> **BRIEF**
Among the records below, find the lines containing "have" and state only how many there are.

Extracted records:
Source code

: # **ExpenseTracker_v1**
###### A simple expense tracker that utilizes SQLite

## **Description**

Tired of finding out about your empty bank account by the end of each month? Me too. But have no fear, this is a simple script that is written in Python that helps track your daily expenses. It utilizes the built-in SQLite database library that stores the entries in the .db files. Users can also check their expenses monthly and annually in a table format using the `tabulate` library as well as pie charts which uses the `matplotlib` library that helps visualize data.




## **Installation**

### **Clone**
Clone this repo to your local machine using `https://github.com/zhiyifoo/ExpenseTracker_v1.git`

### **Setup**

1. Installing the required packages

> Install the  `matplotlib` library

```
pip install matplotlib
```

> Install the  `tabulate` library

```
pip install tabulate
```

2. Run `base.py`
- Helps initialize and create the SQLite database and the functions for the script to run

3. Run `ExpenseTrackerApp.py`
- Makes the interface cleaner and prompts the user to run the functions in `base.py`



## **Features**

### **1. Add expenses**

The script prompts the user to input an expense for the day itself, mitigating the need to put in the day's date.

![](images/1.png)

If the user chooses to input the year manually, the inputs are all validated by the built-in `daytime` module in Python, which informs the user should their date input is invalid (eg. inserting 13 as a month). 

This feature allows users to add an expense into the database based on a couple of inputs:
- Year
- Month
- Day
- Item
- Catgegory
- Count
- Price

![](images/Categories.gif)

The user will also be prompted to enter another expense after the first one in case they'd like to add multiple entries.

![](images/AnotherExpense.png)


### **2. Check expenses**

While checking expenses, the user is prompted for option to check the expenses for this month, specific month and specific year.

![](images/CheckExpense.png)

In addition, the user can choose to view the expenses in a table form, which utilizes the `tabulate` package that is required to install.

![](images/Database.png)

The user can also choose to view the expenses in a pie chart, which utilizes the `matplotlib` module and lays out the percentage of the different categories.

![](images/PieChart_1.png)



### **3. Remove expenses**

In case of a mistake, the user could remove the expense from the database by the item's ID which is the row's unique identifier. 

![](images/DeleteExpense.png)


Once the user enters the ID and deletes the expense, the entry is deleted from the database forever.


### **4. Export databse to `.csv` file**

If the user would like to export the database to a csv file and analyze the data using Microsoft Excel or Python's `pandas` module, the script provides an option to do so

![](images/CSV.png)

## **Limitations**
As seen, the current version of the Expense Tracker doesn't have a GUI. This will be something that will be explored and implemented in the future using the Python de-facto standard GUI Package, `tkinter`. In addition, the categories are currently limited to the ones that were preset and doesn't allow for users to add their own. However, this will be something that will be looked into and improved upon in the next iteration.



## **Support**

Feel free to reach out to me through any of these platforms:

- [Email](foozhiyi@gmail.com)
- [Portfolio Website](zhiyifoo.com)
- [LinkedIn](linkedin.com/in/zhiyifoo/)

> **WRITTEN ANSWER**
2